| Your assignment |
In the listing that follows, print every line exactly and leave the images out.

| Records for the task |
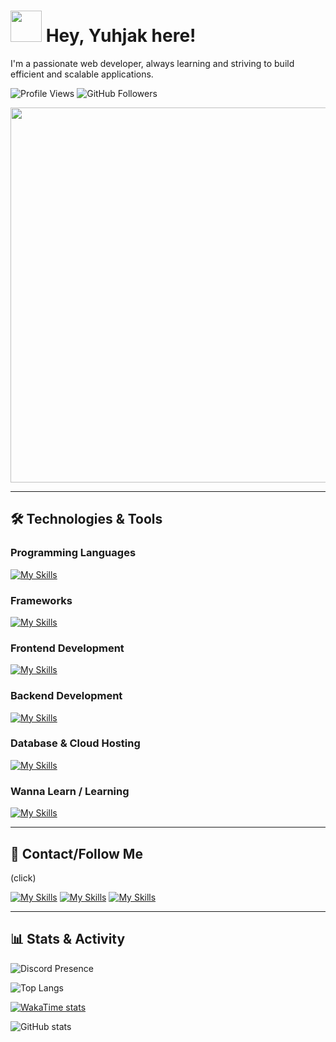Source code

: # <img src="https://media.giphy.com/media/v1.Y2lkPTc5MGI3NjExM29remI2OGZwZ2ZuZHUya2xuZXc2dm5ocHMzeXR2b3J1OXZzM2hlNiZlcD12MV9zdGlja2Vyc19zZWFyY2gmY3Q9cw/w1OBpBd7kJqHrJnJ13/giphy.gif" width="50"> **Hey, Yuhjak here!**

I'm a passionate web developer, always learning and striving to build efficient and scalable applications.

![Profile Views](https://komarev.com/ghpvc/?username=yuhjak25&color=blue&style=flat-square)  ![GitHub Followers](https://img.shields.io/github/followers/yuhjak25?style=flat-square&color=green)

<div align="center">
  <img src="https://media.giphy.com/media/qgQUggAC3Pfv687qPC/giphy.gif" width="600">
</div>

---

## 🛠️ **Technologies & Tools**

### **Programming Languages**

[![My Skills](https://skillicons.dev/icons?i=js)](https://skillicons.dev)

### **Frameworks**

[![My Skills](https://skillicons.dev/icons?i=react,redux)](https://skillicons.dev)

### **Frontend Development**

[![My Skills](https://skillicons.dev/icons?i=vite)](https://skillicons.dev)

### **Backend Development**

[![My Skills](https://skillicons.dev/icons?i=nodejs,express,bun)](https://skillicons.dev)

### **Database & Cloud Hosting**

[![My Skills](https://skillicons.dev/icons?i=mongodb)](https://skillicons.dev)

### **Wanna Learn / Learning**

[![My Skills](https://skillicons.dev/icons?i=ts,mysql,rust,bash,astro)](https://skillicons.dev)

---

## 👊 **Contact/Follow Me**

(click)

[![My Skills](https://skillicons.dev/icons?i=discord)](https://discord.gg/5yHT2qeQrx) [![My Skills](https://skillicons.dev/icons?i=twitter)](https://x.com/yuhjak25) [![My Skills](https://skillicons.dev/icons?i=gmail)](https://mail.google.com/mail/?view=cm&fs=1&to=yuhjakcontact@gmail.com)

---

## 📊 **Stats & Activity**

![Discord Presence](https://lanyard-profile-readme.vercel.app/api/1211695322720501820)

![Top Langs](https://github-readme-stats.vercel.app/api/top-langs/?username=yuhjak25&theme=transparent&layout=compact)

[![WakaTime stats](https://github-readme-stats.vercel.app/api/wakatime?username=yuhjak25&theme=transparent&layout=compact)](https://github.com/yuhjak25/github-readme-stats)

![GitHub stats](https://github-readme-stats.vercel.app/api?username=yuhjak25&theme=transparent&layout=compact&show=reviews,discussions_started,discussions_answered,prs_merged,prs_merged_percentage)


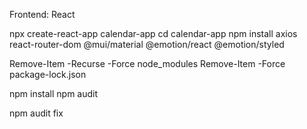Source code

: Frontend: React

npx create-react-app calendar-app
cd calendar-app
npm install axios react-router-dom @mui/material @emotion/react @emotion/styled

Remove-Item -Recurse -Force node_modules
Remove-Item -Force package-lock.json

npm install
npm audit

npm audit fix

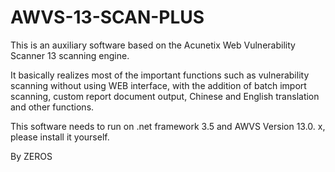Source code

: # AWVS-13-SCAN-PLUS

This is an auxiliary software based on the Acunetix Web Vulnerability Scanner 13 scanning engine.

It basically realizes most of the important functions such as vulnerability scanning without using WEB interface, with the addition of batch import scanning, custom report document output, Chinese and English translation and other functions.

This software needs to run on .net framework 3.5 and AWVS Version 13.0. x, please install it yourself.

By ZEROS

| Final answer |
Source code

: # <img src="https://media.giphy.com/media/v1.Y2lkPTc5MGI3NjExM29remI2OGZwZ2ZuZHUya2xuZXc2dm5ocHMzeXR2b3J1OXZzM2hlNiZlcD12MV9zdGlja2Vyc19zZWFyY2gmY3Q9cw/w1OBpBd7kJqHrJnJ13/giphy.gif" width="50"> **Hey, Yuhjak here!**

I'm a passionate web developer, always learning and striving to build efficient and scalable applications.

![Profile Views](https://komarev.com/ghpvc/?username=yuhjak25&color=blue&style=flat-square)  ![GitHub Followers](https://img.shields.io/github/followers/yuhjak25?style=flat-square&color=green)

<div align="center">
  <img src="https://media.giphy.com/media/qgQUggAC3Pfv687qPC/giphy.gif" width="600">
</div>

---

## 🛠️ **Technologies & Tools**

### **Programming Languages**

[![My Skills](https://skillicons.dev/icons?i=js)](https://skillicons.dev)

### **Frameworks**

[![My Skills](https://skillicons.dev/icons?i=react,redux)](https://skillicons.dev)

### **Frontend Development**

[![My Skills](https://skillicons.dev/icons?i=vite)](https://skillicons.dev)

### **Backend Development**

[![My Skills](https://skillicons.dev/icons?i=nodejs,express,bun)](https://skillicons.dev)

### **Database & Cloud Hosting**

[![My Skills](https://skillicons.dev/icons?i=mongodb)](https://skillicons.dev)

### **Wanna Learn / Learning**

[![My Skills](https://skillicons.dev/icons?i=ts,mysql,rust,bash,astro)](https://skillicons.dev)

---

## 👊 **Contact/Follow Me**

(click)

[![My Skills](https://skillicons.dev/icons?i=discord)](https://discord.gg/5yHT2qeQrx) [![My Skills](https://skillicons.dev/icons?i=twitter)](https://x.com/yuhjak25) [![My Skills](https://skillicons.dev/icons?i=gmail)](https://mail.google.com/mail/?view=cm&fs=1&to=yuhjakcontact@gmail.com)

---

## 📊 **Stats & Activity**

![Discord Presence](https://lanyard-profile-readme.vercel.app/api/1211695322720501820)

![Top Langs](https://github-readme-stats.vercel.app/api/top-langs/?username=yuhjak25&theme=transparent&layout=compact)

[![WakaTime stats](https://github-readme-stats.vercel.app/api/wakatime?username=yuhjak25&theme=transparent&layout=compact)](https://github.com/yuhjak25/github-readme-stats)

![GitHub stats](https://github-readme-stats.vercel.app/api?username=yuhjak25&theme=transparent&layout=compact&show=reviews,discussions_started,discussions_answered,prs_merged,prs_merged_percentage)


Source code

: Frontend: React

npx create-react-app calendar-app
cd calendar-app
npm install axios react-router-dom @mui/material @emotion/react @emotion/styled

Remove-Item -Recurse -Force node_modules
Remove-Item -Force package-lock.json

npm install
npm audit

npm audit fix

Source code

: # AWVS-13-SCAN-PLUS

This is an auxiliary software based on the Acunetix Web Vulnerability Scanner 13 scanning engine.

It basically realizes most of the important functions such as vulnerability scanning without using WEB interface, with the addition of batch import scanning, custom report document output, Chinese and English translation and other functions.

This software needs to run on .net framework 3.5 and AWVS Version 13.0. x, please install it yourself.

By ZEROS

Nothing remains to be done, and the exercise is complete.